(Saved entries)
━━━━━━━━━━━━━━━━━━━━━━━━━━━━━━

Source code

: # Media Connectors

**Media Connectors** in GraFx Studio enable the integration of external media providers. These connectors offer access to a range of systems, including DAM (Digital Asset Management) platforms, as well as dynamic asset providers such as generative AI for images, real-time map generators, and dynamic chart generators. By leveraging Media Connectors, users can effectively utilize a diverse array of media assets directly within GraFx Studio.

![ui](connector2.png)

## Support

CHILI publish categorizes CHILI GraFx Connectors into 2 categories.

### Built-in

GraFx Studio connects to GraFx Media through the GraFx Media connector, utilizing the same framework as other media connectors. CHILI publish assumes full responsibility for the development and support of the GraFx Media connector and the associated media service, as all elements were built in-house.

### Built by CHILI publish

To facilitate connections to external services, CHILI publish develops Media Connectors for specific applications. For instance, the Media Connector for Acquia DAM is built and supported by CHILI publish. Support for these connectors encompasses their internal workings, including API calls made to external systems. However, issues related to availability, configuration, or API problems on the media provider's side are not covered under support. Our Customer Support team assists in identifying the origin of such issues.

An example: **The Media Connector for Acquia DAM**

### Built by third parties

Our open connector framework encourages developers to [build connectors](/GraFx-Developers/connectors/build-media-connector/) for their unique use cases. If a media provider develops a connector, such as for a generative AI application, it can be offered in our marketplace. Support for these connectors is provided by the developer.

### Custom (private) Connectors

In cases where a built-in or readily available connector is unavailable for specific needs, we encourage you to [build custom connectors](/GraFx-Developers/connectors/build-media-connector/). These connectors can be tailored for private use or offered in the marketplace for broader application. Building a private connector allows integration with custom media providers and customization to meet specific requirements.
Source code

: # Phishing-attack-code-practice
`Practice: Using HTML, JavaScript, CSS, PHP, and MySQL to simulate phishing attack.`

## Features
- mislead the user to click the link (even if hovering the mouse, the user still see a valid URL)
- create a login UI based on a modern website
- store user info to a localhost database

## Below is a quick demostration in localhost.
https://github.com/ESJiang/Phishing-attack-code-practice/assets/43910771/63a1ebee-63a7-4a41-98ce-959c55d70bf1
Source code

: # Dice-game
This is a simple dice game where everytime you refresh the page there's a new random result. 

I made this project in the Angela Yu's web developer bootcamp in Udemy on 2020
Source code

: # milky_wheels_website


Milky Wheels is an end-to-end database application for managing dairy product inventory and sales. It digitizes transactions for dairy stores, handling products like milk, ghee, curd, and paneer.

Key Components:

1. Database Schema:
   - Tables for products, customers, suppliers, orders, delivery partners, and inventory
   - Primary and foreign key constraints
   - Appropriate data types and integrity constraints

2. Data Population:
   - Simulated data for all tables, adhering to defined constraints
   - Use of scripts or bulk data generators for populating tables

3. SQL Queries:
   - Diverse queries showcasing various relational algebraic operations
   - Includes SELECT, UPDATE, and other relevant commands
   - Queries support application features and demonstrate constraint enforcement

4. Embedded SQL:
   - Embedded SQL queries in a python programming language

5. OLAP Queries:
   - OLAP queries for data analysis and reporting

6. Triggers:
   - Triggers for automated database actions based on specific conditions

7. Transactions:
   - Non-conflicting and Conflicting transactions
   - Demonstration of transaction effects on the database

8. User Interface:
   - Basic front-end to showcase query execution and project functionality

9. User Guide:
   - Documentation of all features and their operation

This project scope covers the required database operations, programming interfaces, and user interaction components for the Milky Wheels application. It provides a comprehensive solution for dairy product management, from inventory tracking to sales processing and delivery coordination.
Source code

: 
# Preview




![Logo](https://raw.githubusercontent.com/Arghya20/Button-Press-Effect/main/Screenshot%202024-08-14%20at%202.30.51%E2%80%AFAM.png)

━━━━━━━━━━━━━━━━━━━━━━━━━━━━━━

- _EXERCISE_: The data must be given again in full, exactly as written.

- _EXERCISE RESPONSE_:
Source code

: # Media Connectors

**Media Connectors** in GraFx Studio enable the integration of external media providers. These connectors offer access to a range of systems, including DAM (Digital Asset Management) platforms, as well as dynamic asset providers such as generative AI for images, real-time map generators, and dynamic chart generators. By leveraging Media Connectors, users can effectively utilize a diverse array of media assets directly within GraFx Studio.

![ui](connector2.png)

## Support

CHILI publish categorizes CHILI GraFx Connectors into 2 categories.

### Built-in

GraFx Studio connects to GraFx Media through the GraFx Media connector, utilizing the same framework as other media connectors. CHILI publish assumes full responsibility for the development and support of the GraFx Media connector and the associated media service, as all elements were built in-house.

### Built by CHILI publish

To facilitate connections to external services, CHILI publish develops Media Connectors for specific applications. For instance, the Media Connector for Acquia DAM is built and supported by CHILI publish. Support for these connectors encompasses their internal workings, including API calls made to external systems. However, issues related to availability, configuration, or API problems on the media provider's side are not covered under support. Our Customer Support team assists in identifying the origin of such issues.

An example: **The Media Connector for Acquia DAM**

### Built by third parties

Our open connector framework encourages developers to [build connectors](/GraFx-Developers/connectors/build-media-connector/) for their unique use cases. If a media provider develops a connector, such as for a generative AI application, it can be offered in our marketplace. Support for these connectors is provided by the developer.

### Custom (private) Connectors

In cases where a built-in or readily available connector is unavailable for specific needs, we encourage you to [build custom connectors](/GraFx-Developers/connectors/build-media-connector/). These connectors can be tailored for private use or offered in the marketplace for broader application. Building a private connector allows integration with custom media providers and customization to meet specific requirements.
Source code

: # Phishing-attack-code-practice
`Practice: Using HTML, JavaScript, CSS, PHP, and MySQL to simulate phishing attack.`

## Features
- mislead the user to click the link (even if hovering the mouse, the user still see a valid URL)
- create a login UI based on a modern website
- store user info to a localhost database

## Below is a quick demostration in localhost.
https://github.com/ESJiang/Phishing-attack-code-practice/assets/43910771/63a1ebee-63a7-4a41-98ce-959c55d70bf1
Source code

: # Dice-game
This is a simple dice game where everytime you refresh the page there's a new random result. 

I made this project in the Angela Yu's web developer bootcamp in Udemy on 2020
Source code

: # milky_wheels_website


Milky Wheels is an end-to-end database application for managing dairy product inventory and sales. It digitizes transactions for dairy stores, handling products like milk, ghee, curd, and paneer.

Key Components:

1. Database Schema:
   - Tables for products, customers, suppliers, orders, delivery partners, and inventory
   - Primary and foreign key constraints
   - Appropriate data types and integrity constraints

2. Data Population:
   - Simulated data for all tables, adhering to defined constraints
   - Use of scripts or bulk data generators for populating tables

3. SQL Queries:
   - Diverse queries showcasing various relational algebraic operations
   - Includes SELECT, UPDATE, and other relevant commands
   - Queries support application features and demonstrate constraint enforcement

4. Embedded SQL:
   - Embedded SQL queries in a python programming language

5. OLAP Queries:
   - OLAP queries for data analysis and reporting

6. Triggers:
   - Triggers for automated database actions based on specific conditions

7. Transactions:
   - Non-conflicting and Conflicting transactions
   - Demonstration of transaction effects on the database

8. User Interface:
   - Basic front-end to showcase query execution and project functionality

9. User Guide:
   - Documentation of all features and their operation

This project scope covers the required database operations, programming interfaces, and user interaction components for the Milky Wheels application. It provides a comprehensive solution for dairy product management, from inventory tracking to sales processing and delivery coordination.
Source code

: 
# Preview




![Logo](https://raw.githubusercontent.com/Arghya20/Button-Press-Effect/main/Screenshot%202024-08-14%20at%202.30.51%E2%80%AFAM.png)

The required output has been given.